Otro silencio se situó frente a ellos sin invitación. Las nubes habían cubierto el cielo por completo. No era posible ver ni luna ni estrellas. Hacía mucha brisa y frío. Algunas hojas aprovechaban el viento para liberarse de su árbol hacia la nada, al vacío. Otras se aferraban a sus ramas con obstinación. Las primeras gotas de lluvia cayeron sobre sus cabezas.

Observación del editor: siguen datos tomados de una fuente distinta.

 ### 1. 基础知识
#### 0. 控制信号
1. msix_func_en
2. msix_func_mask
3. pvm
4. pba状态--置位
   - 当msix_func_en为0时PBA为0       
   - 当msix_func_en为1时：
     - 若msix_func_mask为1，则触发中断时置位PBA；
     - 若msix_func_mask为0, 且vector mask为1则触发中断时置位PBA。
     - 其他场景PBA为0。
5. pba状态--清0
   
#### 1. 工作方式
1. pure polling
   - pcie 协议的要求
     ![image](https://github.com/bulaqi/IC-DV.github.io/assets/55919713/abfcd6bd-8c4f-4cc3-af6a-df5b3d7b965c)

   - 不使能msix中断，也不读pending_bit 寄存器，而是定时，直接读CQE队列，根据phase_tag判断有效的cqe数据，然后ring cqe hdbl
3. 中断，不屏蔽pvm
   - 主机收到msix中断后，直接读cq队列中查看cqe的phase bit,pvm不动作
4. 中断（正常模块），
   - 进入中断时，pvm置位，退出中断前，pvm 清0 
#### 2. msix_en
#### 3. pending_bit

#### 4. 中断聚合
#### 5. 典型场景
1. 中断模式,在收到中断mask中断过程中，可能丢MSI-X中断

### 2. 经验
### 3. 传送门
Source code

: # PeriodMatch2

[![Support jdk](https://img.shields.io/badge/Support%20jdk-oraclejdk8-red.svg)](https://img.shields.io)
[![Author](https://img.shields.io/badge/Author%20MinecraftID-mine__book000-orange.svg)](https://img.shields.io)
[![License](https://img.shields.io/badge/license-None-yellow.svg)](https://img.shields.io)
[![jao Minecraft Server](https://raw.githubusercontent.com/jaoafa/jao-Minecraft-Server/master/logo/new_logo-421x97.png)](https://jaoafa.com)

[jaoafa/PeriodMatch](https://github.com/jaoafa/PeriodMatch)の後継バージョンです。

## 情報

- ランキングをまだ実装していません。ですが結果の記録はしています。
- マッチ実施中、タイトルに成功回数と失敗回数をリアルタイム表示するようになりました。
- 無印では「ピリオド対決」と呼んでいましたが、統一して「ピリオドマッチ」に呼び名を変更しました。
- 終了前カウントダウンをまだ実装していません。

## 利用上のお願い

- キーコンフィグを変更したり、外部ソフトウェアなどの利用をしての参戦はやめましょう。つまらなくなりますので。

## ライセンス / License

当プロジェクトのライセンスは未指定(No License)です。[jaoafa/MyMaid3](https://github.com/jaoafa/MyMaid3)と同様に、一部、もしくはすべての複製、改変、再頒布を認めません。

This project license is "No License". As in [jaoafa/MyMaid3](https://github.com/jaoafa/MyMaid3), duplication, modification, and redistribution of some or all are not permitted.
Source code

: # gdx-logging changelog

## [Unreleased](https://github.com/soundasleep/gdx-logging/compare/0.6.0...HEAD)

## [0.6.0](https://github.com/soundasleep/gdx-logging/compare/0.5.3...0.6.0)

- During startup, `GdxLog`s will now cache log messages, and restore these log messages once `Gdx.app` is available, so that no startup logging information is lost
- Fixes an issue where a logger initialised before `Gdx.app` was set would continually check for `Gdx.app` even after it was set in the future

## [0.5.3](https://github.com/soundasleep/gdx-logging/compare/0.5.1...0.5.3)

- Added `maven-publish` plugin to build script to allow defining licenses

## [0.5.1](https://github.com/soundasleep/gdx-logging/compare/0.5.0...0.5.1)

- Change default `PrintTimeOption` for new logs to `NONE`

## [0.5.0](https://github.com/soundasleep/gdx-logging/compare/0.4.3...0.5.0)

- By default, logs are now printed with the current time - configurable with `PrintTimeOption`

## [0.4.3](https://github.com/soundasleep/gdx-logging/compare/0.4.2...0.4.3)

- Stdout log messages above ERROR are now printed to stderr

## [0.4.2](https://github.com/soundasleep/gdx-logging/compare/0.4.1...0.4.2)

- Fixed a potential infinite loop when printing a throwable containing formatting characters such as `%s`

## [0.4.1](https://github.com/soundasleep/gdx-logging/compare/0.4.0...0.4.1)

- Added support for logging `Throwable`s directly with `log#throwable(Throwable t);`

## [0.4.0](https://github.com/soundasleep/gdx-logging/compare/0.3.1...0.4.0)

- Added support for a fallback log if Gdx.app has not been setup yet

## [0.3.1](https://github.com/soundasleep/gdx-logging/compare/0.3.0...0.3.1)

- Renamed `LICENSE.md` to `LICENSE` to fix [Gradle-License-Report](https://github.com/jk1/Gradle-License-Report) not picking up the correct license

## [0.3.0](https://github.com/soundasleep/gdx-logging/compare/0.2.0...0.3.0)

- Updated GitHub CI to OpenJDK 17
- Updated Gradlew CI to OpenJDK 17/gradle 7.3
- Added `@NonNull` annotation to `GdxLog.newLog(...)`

Antonio se frotó los ojos, aclaró su visión y examinó el lugar, todos los rincones posibles. Tuvo la sensación de que la naturaleza entera estaba conspirando contra él o que, de alguna manera el destino o un ente superior, quería empujarlo a reaccionar.

Observó cuidadosamente a su interlocutor. No parecía peligroso, ni demente. Sin embargo, no era normal que se presentase a él de esa forma, sin conocerse y menos que conociera detalles tan personales como sus escritos. No era una conversación normal de ninguna manera.

— Debe saber, joven, que nunca habrá suficientes palabras para todo. Debe entenderlo.

La solemnidad de esa declaración le provocó un escalofrío. Una descarga eléctrica recorrió su cuerpo inmóvil que empezaba a vestirse de lluvia.

— ¿Cómo dijo que se llama nuestro amigo? —preguntó Antonio.
— No lo dije.
— ¿El le ha mostrado mis escritos?
— Sólo fragmentos, borradores, ideas...
— ¡Imposible!
— ¿Qué es imposible? ¿Esto? ¿Nuestra conversación? ¿O que sus ideas no sean anónimas?

Antonio se abstuvo de contestarle. Estaba sucediendo nuevamente la misma situación que aquella noche. Debía estar volviéndose loco o estar soñando. Nadie conocía sus borradores, ni sus fragmentos, mucho menos sus ideas. Nadie, excepto él, sabía de ellos.

— No quiero aturdirlo —le dijo el extraño.
— Pero lo ha hecho —respondió Antonio con cierta angustia.
— Lo siento, no era mi intención.
— ¿Su amigo...?
— Descuide. Sé que no fue su intención. ¿Cómo podía evitarlo?

El estornudo de un relámpago interrumpió con violencia la conversación. Antonio no pudo evitar asustarse, cerrar los ojos. La lluvia violentaba el ambiente con más fuerza. Al abrir sus ojos, su interlocutor había desaparecido, como un fantasma, o como una de sus ideas.

Confundido, regresó a su casa, sin prisa. No le importaba la lluvia. Una posible gripe o pulmonía no le preocupaban tanto como lo que acababa de pasar. Ahora tenía algo más importante en mente. Debía encontrar la forma de evadir este tipo de situaciones. Le pareció que ésta había sido suficiente, la última. Tenía que encontrar otro lugar donde ver estrellas y fumar sin sentir la amenaza que, de improviso, alguna hormiga u otro ser, comenzara a conversar con él, como ahora.

De ahora en adelante, sus fragmentos, sus borradores, sus ideas, no volverían a parar a la basura. Nunca se sabe quién puede estar leyéndolos sin que se dé cuenta.

No pudo evitar sentir un poco de culpa por aquella hormiga que aplastó en su jardín. Nunca fue su intención lastimarla. Tampoco pudo evitar pensar en el destino de la que acaba de conocer. Quizás la lluvia la arrastró o el viento, o quizás él mismo sin intención... uno nunca sabe.